Having traveled so much, I’m aware that social customs differ from country to country. However, there are some that still strike me as strange all the way to, “What the fuck?” In China, there are many that fall between this range.
- Old guys, outside of the gym, always touch my shoulders/arms and say “So strong!” in Chinese. I know I’m strong, I go to the gym, but I don’t need you to physically grope me when I’m out in public. I’ve gotta stop wearing tank tops
- A lot of Chinese girls wear shoes with at least a 2-3 inch platforms. Not high heels, just regular shoes, with a couple inches of extra foam. I asked a co-worker why and she said, “They make me look skinnier!” No, you still look fat, just a little bit taller
- Smoking at the gym, still irks me.
- A lot of people I talk to ask me about the season finale of TV shows, even though they are on season 1. They want to know the final result.
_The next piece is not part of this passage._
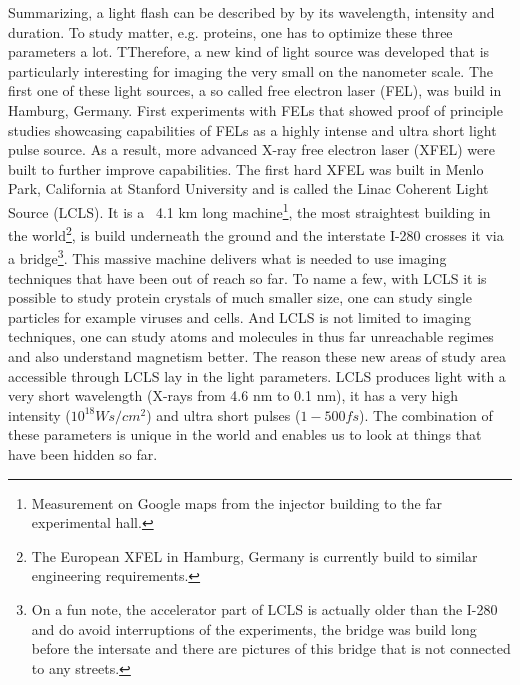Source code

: Summarizing, a light flash can be described by by its wavelength, intensity and duration. To study matter, e.g. proteins, one has to optimize these three parameters a lot. TTherefore, a new kind of light source was developed that is particularly interesting for imaging the very small on the nanometer scale. The first one of these light sources, a so called free electron laser (FEL), was build in Hamburg, Germany. First experiments with FELs that showed proof of principle studies showcasing capabilities of FELs as a highly intense and ultra short light pulse source. As a result, more advanced X-ray free electron laser (XFEL) were built to further improve capabilities. The first hard XFEL was built in Menlo Park, California at Stanford University and is called the Linac Coherent Light Source (LCLS). It is a ~4.1 km long machine\footnote{Measurement on Google maps from the injector building to the far experimental hall.}, the most straightest building in the world\footnote{The European XFEL in Hamburg, Germany is currently build to similar engineering requirements.}, is build underneath the ground and the interstate I-280 crosses it via a bridge\footnote{On a fun note, the accelerator part of LCLS is actually older than the I-280 and do avoid interruptions of the experiments, the bridge was build long before the intersate and there are pictures of this bridge that is not connected to any streets.}. This massive machine delivers what is needed to use imaging techniques that have been out of reach so far. To name a few, with LCLS it is possible to study protein crystals of much smaller size, one can study single particles for example viruses and cells. And LCLS is not limited to imaging techniques, one can study atoms and molecules in thus far unreachable regimes and also understand magnetism better. The reason these new areas of study area accessible through LCLS lay in the light parameters. LCLS produces light with a very short wavelength (X-rays from 4.6 nm to 0.1 nm), it has a very high intensity ($10^18 Ws/cm^{2}$) and ultra short pulses ($1-500 fs$). The combination of these parameters is unique in the world and enables us to look at things that have been hidden so far.\\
My American buddy said that Americans love the suspense and unknown, whereas Chinese people are more focused on knowing the ending, and studying the results of how it came to be. For me, this defeats the purpose of watching the show in the first place
- Kids pooping in public. This has got to stop. It is super weird walking outside of a mall and there is a 4 year old dropping a deuce in the flowers outside the entrance
- A girl I work with told me to turn down the air conditioning or she would get sick. What??
- The starting fare for a taxi is 13 Yuan and takes a couple of minutes to start increasing. After (I think) 11pm, the starting fare is 14 Yuan and increases immediately upon moving
- It’s Fall and I’ve yet to see a girl in yoga pants. I miss American University
- I don’t understand why Chinese people don’t like African Americans or black people from any country. They constantly use ‘The N Word’, and I’ve heard some of the most racist things come out of Chinese peoples’ mouths about black people. I told a co-worker to shut his mouth before I shut it for him. I couldn’t handle the blatant racism and his denial that they were real people.